Cosa significa essere o sentirsi straniero? Cosa si prova ad essere estranei ai luoghi, invisibili agli altri, senza possibilità di parola, perché ridotti a un silenzio innaturale, tanto le parole appaiono diverse a chi le ascolta?

«Lo straniero è dentro di noi», scrive Julia Kristeva nel lontano 1988, «E quando fuggiamo o combattiamo lo straniero, lottiamo contro il nostro inconscio – questo improprio del nostro impossibile proprio». Una definizione affascinante e complessa proposta dalla semiologa e psicoanalista francese, nata a Sofia nel 1941 e poi trasferitasi a Parigi nel 1966, per continuare gli studi all’École pratique des hautes études. Ma è solo il punto di arrivo di una riflessione lunga e articolata.

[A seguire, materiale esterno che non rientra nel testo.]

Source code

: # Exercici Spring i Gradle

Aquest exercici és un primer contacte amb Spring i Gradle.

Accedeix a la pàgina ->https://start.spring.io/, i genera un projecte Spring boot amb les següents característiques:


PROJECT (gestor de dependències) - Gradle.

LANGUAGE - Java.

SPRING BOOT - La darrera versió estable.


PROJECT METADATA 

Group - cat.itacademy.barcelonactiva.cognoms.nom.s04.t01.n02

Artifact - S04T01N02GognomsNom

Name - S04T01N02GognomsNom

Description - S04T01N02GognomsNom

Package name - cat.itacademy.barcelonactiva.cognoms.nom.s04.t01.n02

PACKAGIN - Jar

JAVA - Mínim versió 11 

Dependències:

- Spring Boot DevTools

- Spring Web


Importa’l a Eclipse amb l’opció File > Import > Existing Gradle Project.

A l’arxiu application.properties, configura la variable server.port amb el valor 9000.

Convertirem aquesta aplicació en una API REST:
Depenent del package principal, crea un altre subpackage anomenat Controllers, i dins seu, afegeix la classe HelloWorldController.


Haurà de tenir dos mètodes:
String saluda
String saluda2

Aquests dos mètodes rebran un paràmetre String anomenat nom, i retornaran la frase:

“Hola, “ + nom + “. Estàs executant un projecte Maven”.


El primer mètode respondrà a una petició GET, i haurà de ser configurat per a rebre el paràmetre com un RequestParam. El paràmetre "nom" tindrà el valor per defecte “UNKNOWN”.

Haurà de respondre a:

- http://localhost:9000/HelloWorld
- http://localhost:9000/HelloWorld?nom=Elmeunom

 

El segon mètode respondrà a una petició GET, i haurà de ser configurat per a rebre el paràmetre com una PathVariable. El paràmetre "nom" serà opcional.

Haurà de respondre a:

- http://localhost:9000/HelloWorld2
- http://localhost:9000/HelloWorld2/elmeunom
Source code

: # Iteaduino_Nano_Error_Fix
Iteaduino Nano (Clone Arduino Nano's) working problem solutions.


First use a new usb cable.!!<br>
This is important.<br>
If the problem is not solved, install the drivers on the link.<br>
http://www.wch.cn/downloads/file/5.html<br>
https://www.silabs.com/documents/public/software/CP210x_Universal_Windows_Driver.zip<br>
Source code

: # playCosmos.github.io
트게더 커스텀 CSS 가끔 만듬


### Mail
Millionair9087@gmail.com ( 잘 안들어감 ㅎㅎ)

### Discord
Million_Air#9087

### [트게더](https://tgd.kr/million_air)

Stranieri a noi stessi. L’Europa, l’altro, l’identità (Donzelli, 2014) inizia delineando i contorni dello straniero («figura dell’odio e dell’altro») attraverso gli ostacoli che incontra lungo il suo cammino; o meglio attraverso l’esperienza stessa dell’estraneità. L’esclusione sociale, linguistica, politica e affettiva è un esercizio quotidiano che modella e rafforza l’indifferenza, unica arma a disposizione dello straniero: la distanza, infatti, non è solo la misura dell’odio, ma anche lo spazio della resistenza agli attacchi esterni.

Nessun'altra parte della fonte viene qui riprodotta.